Sempre meglio della realtà – Daniele Titta
Sempre meglio della realtà: più che il titolo di un libro, una constatazione. Dopo esservi imbattuti nei nove racconti di Daniele Titta (CasaSirio Editore, marzo 2015), la realtà non potrà che sembrarvi limitata.
Attraverso uno stile che fa dei periodi brevi un elegante salvagente per i naufraghi del genere horror-futuristico, la lettura si trasforma in un’esperienza di puro godimento sadico-emotivo. Certo, si direbbe impegnativo ritrovarsi alle prese con lumache giganti che imperversano malefiche nell’intimità di una “vita normale” (“Traffico intenso tra Barberino e Roncobilaccio”), invasioni alieno-sataniche che assalgono la mente prima che il pianeta (“Distruggete Geenna”) o ancora, tanto per stare leggeri, il cannibalismo (“Il sogno del Delfino”).
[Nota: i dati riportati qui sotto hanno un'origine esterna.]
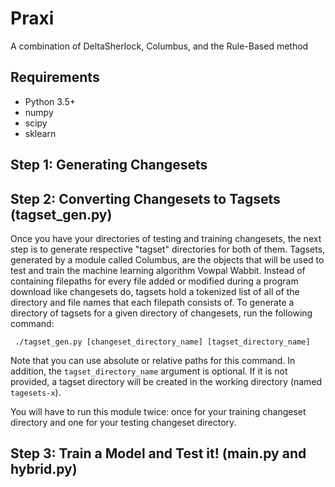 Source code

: # Praxi
A combination of DeltaSherlock, Columbus, and the Rule-Based method

## Requirements
* Python 3.5+
* numpy
* scipy
* sklearn

## Step 1: Generating Changesets

## Step 2: Converting Changesets to Tagsets (tagset_gen.py)
Once you have your directories of testing and training changesets, the next step is to generate respective "tagset" directories for both of them. Tagsets, generated by a module called Columbus, are the objects that will be used to test and train the machine learning algorithm Vowpal Wabbit. Instead of containing filepaths for every file added or modified during a program download like changesets do, tagsets hold a tokenized list of all of the directory and file names that each filepath consists of. To generate a directory of tagsets for a given directory of changesets, run the following command:

` ./tagset_gen.py [changeset_directory_name] [tagset_directory_name]`

Note that you can use absolute or relative paths for this command. In addition, the `tagset_directory_name` argument is optional. If it is not provided, a tagset directory will be created in the working directory (named `tagesets-x`). 

You will have to run this module twice: once for your training changeset directory and one for your testing changeset directory.

## Step 3: Train a Model and Test it! (main.py and hybrid.py)


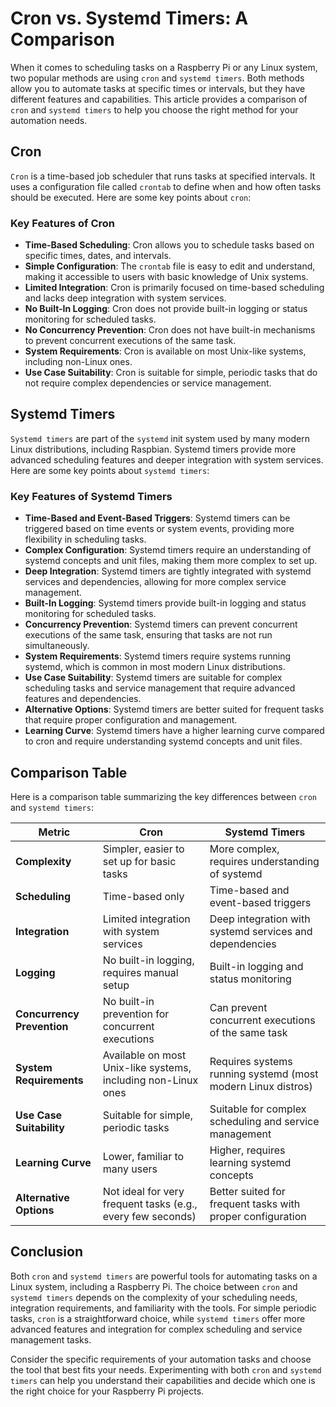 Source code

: 
# Cron vs. Systemd Timers: A Comparison

When it comes to scheduling tasks on a Raspberry Pi or any Linux system, two popular methods are using `cron` and `systemd timers`. Both methods allow you to automate tasks at specific times or intervals, but they have different features and capabilities. This article provides a comparison of `cron` and `systemd timers` to help you choose the right method for your automation needs.

## Cron

`Cron` is a time-based job scheduler that runs tasks at specified intervals. It uses a configuration file called `crontab` to define when and how often tasks should be executed. Here are some key points about `cron`:


### Key Features of Cron

- **Time-Based Scheduling**: Cron allows you to schedule tasks based on specific times, dates, and intervals.
- **Simple Configuration**: The `crontab` file is easy to edit and understand, making it accessible to users with basic knowledge of Unix systems.
- **Limited Integration**: Cron is primarily focused on time-based scheduling and lacks deep integration with system services.
- **No Built-In Logging**: Cron does not provide built-in logging or status monitoring for scheduled tasks.
- **No Concurrency Prevention**: Cron does not have built-in mechanisms to prevent concurrent executions of the same task.
- **System Requirements**: Cron is available on most Unix-like systems, including non-Linux ones.
- **Use Case Suitability**: Cron is suitable for simple, periodic tasks that do not require complex dependencies or service management.

## Systemd Timers

`Systemd timers` are part of the `systemd` init system used by many modern Linux distributions, including Raspbian. Systemd timers provide more advanced scheduling features and deeper integration with system services. Here are some key points about `systemd timers`:


### Key Features of Systemd Timers

- **Time-Based and Event-Based Triggers**: Systemd timers can be triggered based on time events or system events, providing more flexibility in scheduling tasks.
- **Complex Configuration**: Systemd timers require an understanding of systemd concepts and unit files, making them more complex to set up.
- **Deep Integration**: Systemd timers are tightly integrated with systemd services and dependencies, allowing for more complex service management.
- **Built-In Logging**: Systemd timers provide built-in logging and status monitoring for scheduled tasks.
- **Concurrency Prevention**: Systemd timers can prevent concurrent executions of the same task, ensuring that tasks are not run simultaneously.
- **System Requirements**: Systemd timers require systems running systemd, which is common in most modern Linux distributions.
- **Use Case Suitability**: Systemd timers are suitable for complex scheduling tasks and service management that require advanced features and dependencies.
- **Alternative Options**: Systemd timers are better suited for frequent tasks that require proper configuration and management.
- **Learning Curve**: Systemd timers have a higher learning curve compared to cron and require understanding systemd concepts and unit files.

## Comparison Table

Here is a comparison table summarizing the key differences between `cron` and `systemd timers`:


| **Metric**                  | **Cron**                                                                 | **Systemd Timers**                                                  |
|-----------------------------|--------------------------------------------------------------------------|---------------------------------------------------------------------|
| **Complexity**              | Simpler, easier to set up for basic tasks                                | More complex, requires understanding of systemd                     |
| **Scheduling**              | Time-based only                                                          | Time-based and event-based triggers                                 |
| **Integration**             | Limited integration with system services                                 | Deep integration with systemd services and dependencies             |
| **Logging**                 | No built-in logging, requires manual setup                               | Built-in logging and status monitoring                              |
| **Concurrency Prevention**  | No built-in prevention for concurrent executions                         | Can prevent concurrent executions of the same task                  |
| **System Requirements**     | Available on most Unix-like systems, including non-Linux ones            | Requires systems running systemd (most modern Linux distros)        |
| **Use Case Suitability**    | Suitable for simple, periodic tasks                                      | Suitable for complex scheduling and service management              |
| **Learning Curve**          | Lower, familiar to many users                                            | Higher, requires learning systemd concepts                          |
| **Alternative Options**     | Not ideal for very frequent tasks (e.g., every few seconds)              | Better suited for frequent tasks with proper configuration          |

## Conclusion

Both `cron` and `systemd timers` are powerful tools for automating tasks on a Linux system, including a Raspberry Pi. The choice between `cron` and `systemd timers` depends on the complexity of your scheduling needs, integration requirements, and familiarity with the tools. For simple periodic tasks, `cron` is a straightforward choice, while `systemd timers` offer more advanced features and integration for complex scheduling and service management tasks.

Consider the specific requirements of your automation tasks and choose the tool that best fits your needs. Experimenting with both `cron` and `systemd timers` can help you understand their capabilities and decide which one is the right choice for your Raspberry Pi projects.
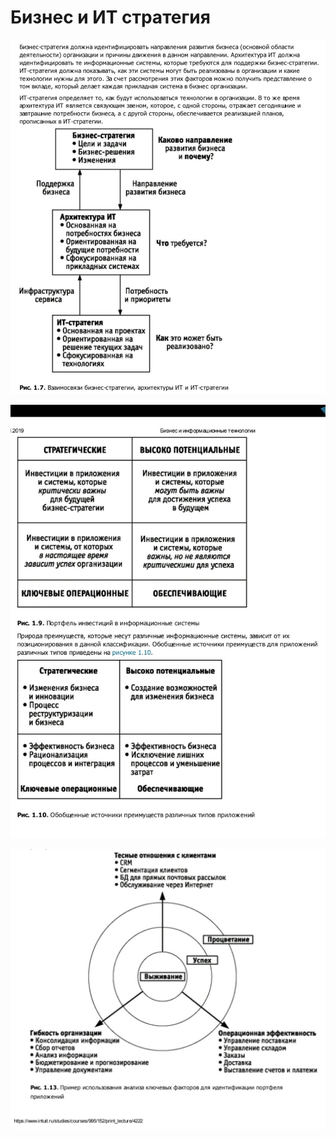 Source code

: # Бизнес и ИТ стратегия

![стратегии](img/strategy/Screenshot_2019-01-06-23-14-48.jpg)

![инвестиции](img/strategy/Screenshot_2019-01-06-23-14-40.jpg)

![факторы](img/strategy/Screenshot_2019-01-06-23-19-02.jpg)
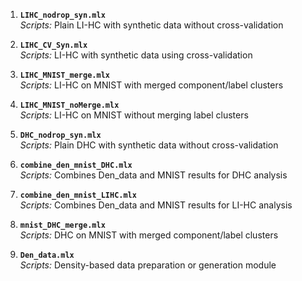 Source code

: 1. **`LIHC_nodrop_syn.mlx`**  
   *Scripts:* Plain LI-HC with synthetic data without cross-validation  

2. **`LIHC_CV_Syn.mlx`**  
   *Scripts:* LI-HC with synthetic data using cross-validation  

3. **`LIHC_MNIST_merge.mlx`**  
   *Scripts:* LI-HC on MNIST with merged component/label clusters  

4. **`LIHC_MNIST_noMerge.mlx`**  
   *Scripts:* LI-HC on MNIST without merging label clusters  

5. **`DHC_nodrop_syn.mlx`**  
   *Scripts:* Plain DHC with synthetic data without cross-validation  

6. **`combine_den_mnist_DHC.mlx`**  
   *Scripts:* Combines Den_data and MNIST results for DHC analysis  

7. **`combine_den_mnist_LIHC.mlx`**  
   *Scripts:* Combines Den_data and MNIST results for LI-HC analysis  

8. **`mnist_DHC_merge.mlx`**  
   *Scripts:* DHC on MNIST with merged component/label clusters  

9. **`Den_data.mlx`**  
   *Scripts:* Density-based data preparation or generation module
Eppure il nichilismo – che s’insinua in tutte le duecento pagine – rende ai racconti quello che la musica rende a un film: mentre scorrono i capoversi, sembra di cogliere delle immagini (per le quali ogni lettore può reclamare il suo diritto d’autore) mosse da paradigmi sonori, ora sussurri di violini a lutto (“Risacca”), ora gemiti e rantoli.
Senza mai eccedere, scartando con arguzia la trappola della trovata a effetto tipica del genere, Titta escogita un meccanismo iper-reale per esplicitare le pulsioni più recondite degli esseri umani: in alcuni frangenti sembra di essere finiti a leggere Dylan Dog, in un’atmosfera pesante ma fascinosa, dove la cupezza e il dolore diventano sensazioni gestibili, proprio perché, ferme lì sulla carta, appaiono distanti.
Alla fine però l’apparenza cede alla persuasione. Se quanto letto ci lascia liberi di disegnare con la mente i contorni del male, di quel dolore che tutti i giorni tentiamo di soffocare, allora davvero è sempre meglio della realtà.